Wiegle’s minicomic, a collection of pieces that had appeared in other anthologies, is a good example of what I’m talking about. “Good” in both senses of the word: it typifies the genre and it’s also well-executed, which is hardly a given when you’re talking about random minicomics purchased at APE. A lot of them can be pretty awful, in fact, and out of respect for their creators’ courage in putting their work out there for public consumption I probably won’t be touching on those should I find one in The Stack.

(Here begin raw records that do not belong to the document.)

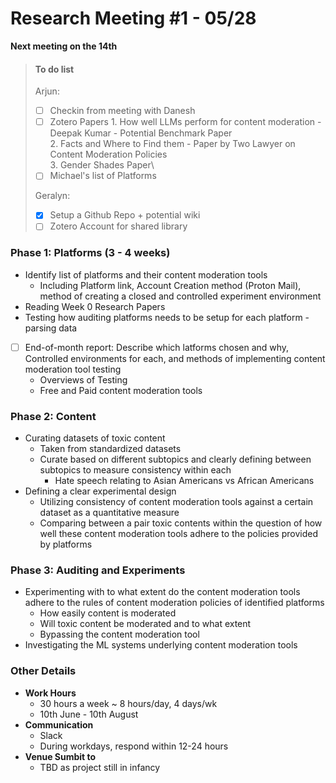 # Research Meeting #1 - 05/28
**Next meeting on the 14th**

> #### To do list
> Arjun: 
> - [ ] Checkin from meeting with Danesh 
> - [ ] Zotero Papers
     1. How well LLMs perform for content moderation  - Deepak Kumar - Potential Benchmark Paper\
     2. Facts and Where to Find them - Paper by Two Lawyer on Content Moderation Policies\
     3. Gender Shades Paper\
> - [ ] Michael's list of Platforms
> 
> Geralyn: 
> - [x] Setup a Github Repo + potential wiki
> - [ ] Zotero Account for shared library
> 

### Phase 1: Platforms (3 - 4 weeks)
* Identify list of platforms and their content moderation tools 
    * Including Platform link, Account Creation method (Proton Mail), method of creating a closed and controlled experiment environment
* Reading Week 0 Research Papers 
* Testing how auditing platforms needs to be setup for each platform - parsing data 

- [ ] End-of-month report: Describe which latforms chosen and why, Controlled environments for each, and methods of implementing content moderation tool testing
    - Overviews of Testing
    - Free and Paid content moderation tools

### Phase 2: Content

* Curating datasets of toxic content
    * Taken from standardized datasets
    * Curate based on different subtopics and clearly defining between subtopics to measure consistency within each
        * Hate speech relating to Asian Americans vs African Americans
* Defining a clear experimental design
    * Utilizing consistency of content moderation tools against a certain dataset as a quantitative measure
    * Comparing between a pair toxic contents within the question of how well these content moderation tools adhere to the policies provided by platforms
    

### Phase 3: Auditing and Experiments
* Experimenting with to what extent do the content moderation tools adhere to the rules of content moderation policies of identified platforms
    * How easily content is moderated
    * Will toxic content be moderated and to what extent
    * Bypassing the content moderation tool
* Investigating the ML systems underlying content moderation tools 

### Other Details
- **Work Hours** 
    - 30 hours a week ~ 8 hours/day, 4 days/wk 
    - 10th June - 10th August
- **Communication**
    - Slack 
    - During workdays, respond within 12-24 hours
- **Venue Sumbit to**
    - TBD as project still in infancy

The stories in WDIPTTOMF are short and whimsical. Most of them are surreal one-gag affairs, like the story about a man buried up to his jaw, and the humor is derived more from the strangeness of the stories more than a punchline. There’s not much plot to speak of–these vignettes barely qualify as one-acters– and the stories stand or fall mainly on Wiegle’s wavy, thin-lined art style.

Wiegle’s other strength is his ability to keep the ideas coming. The best piece in the book, the title of which is irreproducible since it’s just a picture of an anchor, is about a tattooed man invading an art gallery showing with the intention of using his power to bring art to life in order to make some ill-defined point. It’s only five pages long, but Wiegle puts a lot in there: a pair of freeloading students only interested in crashing the snack table, a lovelorn art critic, and the tattooed man himself, who’s worked out a system of using his tattoos to support himself in everyday life. Also, David Bowie with his legs chopped off.

In the end, there isn’t much to say about minis like this without just summarizing the already-thin pieces, so posts in The Stack series will probably end up being more review-y than other writeups, using the following as a form of final judgement:

IF MATT WIEGLE EXHIBITS AT THIS YEAR’S APE I WILL: Probably buy another of his minis if I happen across his booth.